From the listing below, return every line with the string "floats" in it.

- Raw data -
###
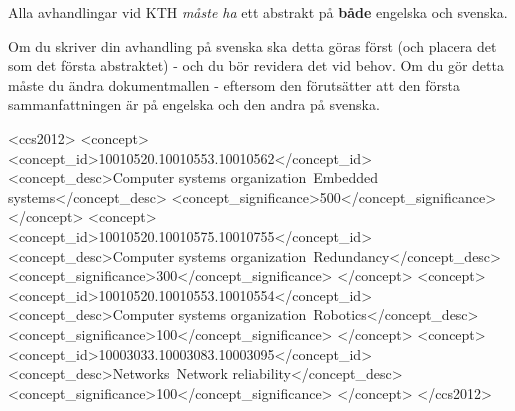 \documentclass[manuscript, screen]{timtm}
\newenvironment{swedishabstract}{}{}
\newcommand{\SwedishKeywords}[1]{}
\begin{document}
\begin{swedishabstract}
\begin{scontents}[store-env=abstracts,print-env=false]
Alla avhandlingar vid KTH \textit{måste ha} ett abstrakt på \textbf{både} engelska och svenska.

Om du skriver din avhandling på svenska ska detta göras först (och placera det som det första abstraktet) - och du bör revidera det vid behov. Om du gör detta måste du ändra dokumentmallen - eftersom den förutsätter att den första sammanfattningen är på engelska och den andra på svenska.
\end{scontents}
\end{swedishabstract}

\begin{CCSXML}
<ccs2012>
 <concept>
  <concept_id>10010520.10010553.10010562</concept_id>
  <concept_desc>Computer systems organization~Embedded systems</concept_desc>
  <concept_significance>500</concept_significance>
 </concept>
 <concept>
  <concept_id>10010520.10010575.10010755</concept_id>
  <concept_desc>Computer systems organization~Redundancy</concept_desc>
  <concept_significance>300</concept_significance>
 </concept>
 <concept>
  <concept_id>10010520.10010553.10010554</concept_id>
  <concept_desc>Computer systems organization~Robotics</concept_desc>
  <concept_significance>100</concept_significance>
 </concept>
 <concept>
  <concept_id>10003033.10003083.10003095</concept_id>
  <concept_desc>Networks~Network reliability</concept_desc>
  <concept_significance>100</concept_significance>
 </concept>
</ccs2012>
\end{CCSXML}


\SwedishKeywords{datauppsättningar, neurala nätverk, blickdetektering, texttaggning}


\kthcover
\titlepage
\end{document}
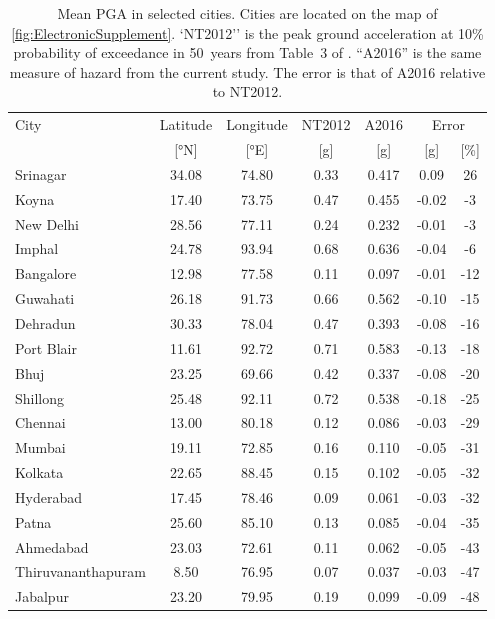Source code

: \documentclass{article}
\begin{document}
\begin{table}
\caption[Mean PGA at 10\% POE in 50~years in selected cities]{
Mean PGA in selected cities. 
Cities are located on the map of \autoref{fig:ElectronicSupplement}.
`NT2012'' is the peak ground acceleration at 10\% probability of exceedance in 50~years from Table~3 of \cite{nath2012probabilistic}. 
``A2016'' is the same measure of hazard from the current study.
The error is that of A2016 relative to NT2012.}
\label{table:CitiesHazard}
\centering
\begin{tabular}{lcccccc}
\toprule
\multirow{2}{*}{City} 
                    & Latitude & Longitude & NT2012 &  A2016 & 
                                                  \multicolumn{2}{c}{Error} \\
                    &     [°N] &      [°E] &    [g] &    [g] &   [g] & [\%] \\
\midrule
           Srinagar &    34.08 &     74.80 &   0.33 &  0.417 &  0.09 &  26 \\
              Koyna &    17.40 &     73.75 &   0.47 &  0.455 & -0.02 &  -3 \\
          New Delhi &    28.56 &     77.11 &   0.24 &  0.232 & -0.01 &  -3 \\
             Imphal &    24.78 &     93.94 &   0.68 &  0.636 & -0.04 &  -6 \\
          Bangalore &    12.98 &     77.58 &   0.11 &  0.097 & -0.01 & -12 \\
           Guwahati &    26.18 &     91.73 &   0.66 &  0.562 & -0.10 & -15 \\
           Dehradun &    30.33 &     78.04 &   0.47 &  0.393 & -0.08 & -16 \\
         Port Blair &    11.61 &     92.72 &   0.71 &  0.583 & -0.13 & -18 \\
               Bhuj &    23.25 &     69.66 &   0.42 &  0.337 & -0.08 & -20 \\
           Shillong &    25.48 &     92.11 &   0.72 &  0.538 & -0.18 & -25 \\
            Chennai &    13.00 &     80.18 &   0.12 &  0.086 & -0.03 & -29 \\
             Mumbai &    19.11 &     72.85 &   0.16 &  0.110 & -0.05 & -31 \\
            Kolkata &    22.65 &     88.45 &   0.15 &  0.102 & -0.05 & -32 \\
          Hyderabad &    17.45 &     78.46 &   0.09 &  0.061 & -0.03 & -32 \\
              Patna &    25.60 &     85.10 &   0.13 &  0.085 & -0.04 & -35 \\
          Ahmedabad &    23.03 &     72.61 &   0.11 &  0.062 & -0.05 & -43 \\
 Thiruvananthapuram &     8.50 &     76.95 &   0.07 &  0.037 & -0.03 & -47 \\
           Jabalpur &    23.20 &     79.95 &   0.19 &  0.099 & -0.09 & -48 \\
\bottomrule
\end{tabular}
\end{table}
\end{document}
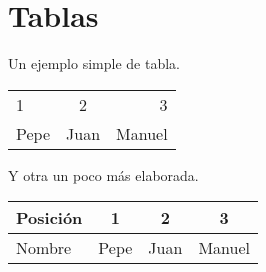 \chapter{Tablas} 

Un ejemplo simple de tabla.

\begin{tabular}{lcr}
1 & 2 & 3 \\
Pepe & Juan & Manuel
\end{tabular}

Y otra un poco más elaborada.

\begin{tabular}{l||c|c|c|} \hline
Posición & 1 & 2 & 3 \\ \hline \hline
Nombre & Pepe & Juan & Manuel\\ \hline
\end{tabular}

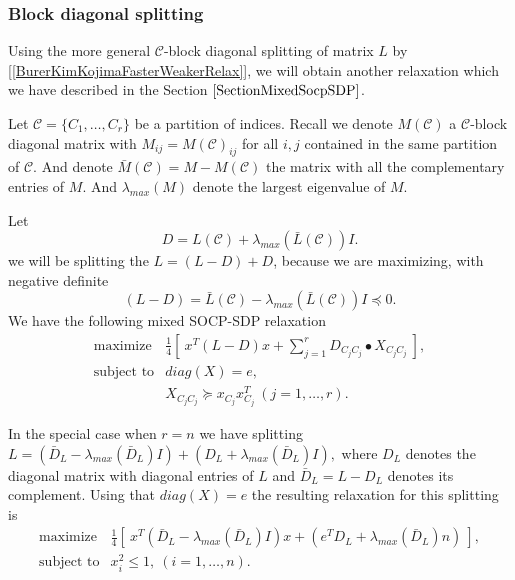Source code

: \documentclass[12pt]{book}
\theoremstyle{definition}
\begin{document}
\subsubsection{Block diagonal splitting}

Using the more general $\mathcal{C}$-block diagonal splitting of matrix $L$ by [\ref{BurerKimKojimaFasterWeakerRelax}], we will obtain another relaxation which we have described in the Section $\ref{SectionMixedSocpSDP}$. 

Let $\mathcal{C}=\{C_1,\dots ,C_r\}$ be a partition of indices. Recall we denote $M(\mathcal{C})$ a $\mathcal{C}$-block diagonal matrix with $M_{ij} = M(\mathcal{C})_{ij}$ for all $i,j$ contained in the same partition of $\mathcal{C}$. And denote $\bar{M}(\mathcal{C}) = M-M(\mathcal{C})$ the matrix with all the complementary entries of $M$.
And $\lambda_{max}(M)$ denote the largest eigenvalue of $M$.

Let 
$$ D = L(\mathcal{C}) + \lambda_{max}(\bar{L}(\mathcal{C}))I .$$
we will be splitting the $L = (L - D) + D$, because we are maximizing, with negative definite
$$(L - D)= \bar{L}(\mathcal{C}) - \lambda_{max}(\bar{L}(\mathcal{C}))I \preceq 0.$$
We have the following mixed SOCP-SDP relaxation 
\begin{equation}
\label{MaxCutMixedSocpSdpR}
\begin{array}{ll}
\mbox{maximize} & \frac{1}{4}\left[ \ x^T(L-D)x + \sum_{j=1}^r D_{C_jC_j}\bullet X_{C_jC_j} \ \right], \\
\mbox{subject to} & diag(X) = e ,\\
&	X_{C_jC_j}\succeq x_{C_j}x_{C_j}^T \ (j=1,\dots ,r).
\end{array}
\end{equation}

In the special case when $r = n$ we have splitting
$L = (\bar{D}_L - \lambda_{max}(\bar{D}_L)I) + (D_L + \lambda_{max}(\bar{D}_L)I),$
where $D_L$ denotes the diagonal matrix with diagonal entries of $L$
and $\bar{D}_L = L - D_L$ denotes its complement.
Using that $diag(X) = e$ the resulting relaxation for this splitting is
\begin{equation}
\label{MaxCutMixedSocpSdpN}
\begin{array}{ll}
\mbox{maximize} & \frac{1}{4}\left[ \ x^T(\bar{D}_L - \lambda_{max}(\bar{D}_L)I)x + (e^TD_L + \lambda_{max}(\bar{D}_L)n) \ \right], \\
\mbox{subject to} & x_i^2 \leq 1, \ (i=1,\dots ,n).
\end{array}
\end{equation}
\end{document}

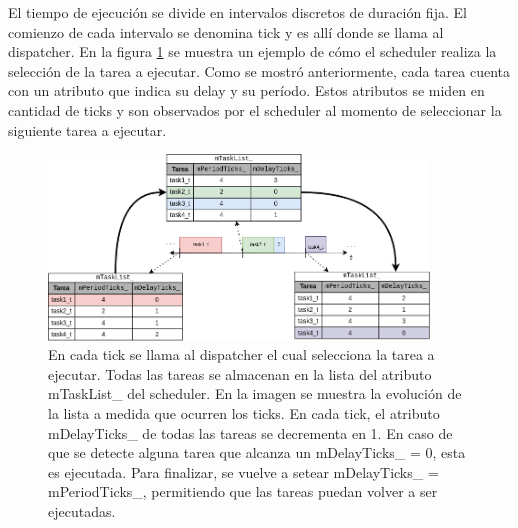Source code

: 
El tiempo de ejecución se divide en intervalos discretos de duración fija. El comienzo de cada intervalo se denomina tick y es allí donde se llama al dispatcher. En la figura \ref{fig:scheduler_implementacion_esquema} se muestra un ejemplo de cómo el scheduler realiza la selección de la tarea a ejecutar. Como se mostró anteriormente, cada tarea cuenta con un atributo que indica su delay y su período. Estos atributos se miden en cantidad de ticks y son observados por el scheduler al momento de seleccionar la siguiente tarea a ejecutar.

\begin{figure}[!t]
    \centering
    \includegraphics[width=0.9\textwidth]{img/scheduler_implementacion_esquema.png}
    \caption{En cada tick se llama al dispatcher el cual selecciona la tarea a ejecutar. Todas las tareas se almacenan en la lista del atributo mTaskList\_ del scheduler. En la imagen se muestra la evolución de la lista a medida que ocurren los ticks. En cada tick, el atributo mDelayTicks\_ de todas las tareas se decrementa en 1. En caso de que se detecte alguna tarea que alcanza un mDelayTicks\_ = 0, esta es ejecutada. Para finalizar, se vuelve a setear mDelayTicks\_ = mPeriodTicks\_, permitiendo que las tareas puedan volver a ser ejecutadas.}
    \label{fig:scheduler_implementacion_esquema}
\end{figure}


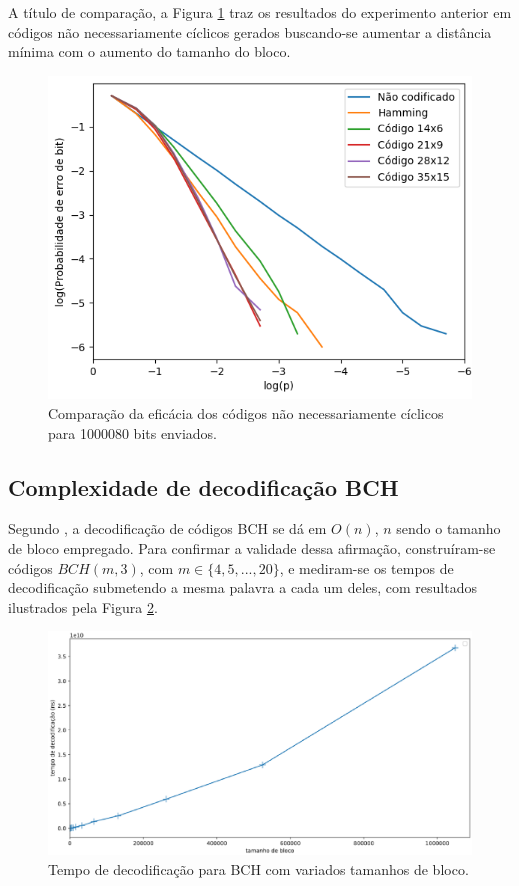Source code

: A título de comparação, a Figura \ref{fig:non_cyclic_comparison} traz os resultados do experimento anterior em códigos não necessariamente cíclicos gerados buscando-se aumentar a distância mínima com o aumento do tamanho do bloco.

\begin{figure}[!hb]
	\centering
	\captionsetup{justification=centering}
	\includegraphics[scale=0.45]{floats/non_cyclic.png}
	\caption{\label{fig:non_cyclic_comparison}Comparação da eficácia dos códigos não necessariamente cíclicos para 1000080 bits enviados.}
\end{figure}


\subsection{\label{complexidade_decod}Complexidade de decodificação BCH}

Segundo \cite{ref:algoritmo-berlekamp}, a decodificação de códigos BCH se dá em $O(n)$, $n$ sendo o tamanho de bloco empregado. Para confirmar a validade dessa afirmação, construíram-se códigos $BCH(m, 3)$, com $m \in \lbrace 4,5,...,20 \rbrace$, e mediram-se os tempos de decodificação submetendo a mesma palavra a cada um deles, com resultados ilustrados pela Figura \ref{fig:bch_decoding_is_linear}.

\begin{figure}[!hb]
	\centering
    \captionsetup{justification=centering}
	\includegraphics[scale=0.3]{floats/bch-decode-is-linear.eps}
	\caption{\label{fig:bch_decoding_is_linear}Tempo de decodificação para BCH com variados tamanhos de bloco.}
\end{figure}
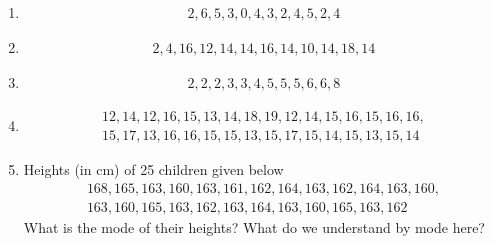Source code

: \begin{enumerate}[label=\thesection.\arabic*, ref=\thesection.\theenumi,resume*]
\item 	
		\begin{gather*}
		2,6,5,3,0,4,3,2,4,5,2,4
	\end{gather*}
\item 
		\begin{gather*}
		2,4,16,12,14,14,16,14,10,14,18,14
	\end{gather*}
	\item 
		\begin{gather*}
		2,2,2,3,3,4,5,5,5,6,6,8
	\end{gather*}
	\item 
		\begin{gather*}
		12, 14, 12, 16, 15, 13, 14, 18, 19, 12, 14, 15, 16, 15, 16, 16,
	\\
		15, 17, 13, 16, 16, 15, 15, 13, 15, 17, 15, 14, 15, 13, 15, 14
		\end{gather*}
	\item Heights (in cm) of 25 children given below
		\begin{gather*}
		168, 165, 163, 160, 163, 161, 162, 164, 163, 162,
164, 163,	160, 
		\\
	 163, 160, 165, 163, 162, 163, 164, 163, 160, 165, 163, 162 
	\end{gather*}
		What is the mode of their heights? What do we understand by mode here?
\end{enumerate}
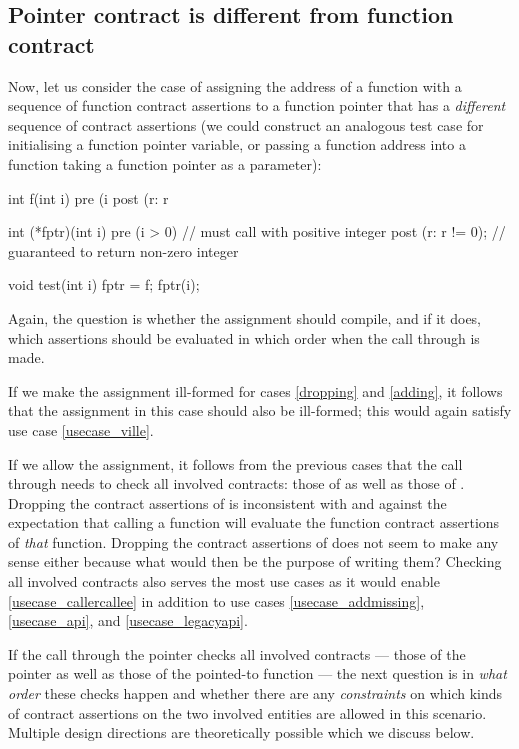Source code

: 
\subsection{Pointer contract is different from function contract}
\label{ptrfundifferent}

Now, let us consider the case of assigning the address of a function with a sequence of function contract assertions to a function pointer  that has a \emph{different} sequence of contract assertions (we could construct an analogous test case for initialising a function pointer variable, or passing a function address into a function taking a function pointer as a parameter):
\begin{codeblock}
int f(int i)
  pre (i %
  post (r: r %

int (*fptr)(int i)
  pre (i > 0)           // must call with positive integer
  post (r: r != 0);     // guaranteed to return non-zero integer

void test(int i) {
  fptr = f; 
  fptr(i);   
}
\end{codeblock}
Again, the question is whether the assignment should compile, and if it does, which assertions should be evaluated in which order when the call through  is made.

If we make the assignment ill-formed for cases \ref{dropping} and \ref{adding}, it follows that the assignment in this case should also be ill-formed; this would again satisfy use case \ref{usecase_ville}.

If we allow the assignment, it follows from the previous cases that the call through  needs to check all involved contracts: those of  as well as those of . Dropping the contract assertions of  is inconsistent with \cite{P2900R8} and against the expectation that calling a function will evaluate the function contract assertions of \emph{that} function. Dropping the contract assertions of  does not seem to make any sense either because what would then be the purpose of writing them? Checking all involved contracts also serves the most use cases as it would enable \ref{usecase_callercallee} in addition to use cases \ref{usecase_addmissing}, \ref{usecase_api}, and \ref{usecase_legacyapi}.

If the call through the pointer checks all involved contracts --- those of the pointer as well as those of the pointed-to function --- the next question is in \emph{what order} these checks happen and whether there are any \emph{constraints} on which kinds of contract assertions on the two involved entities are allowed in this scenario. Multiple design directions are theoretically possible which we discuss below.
###
- Expected output -
	\includegraphics[scale=0.45]{floats/non_cyclic.png}
	\includegraphics[scale=0.3]{floats/bch-decode-is-linear.eps}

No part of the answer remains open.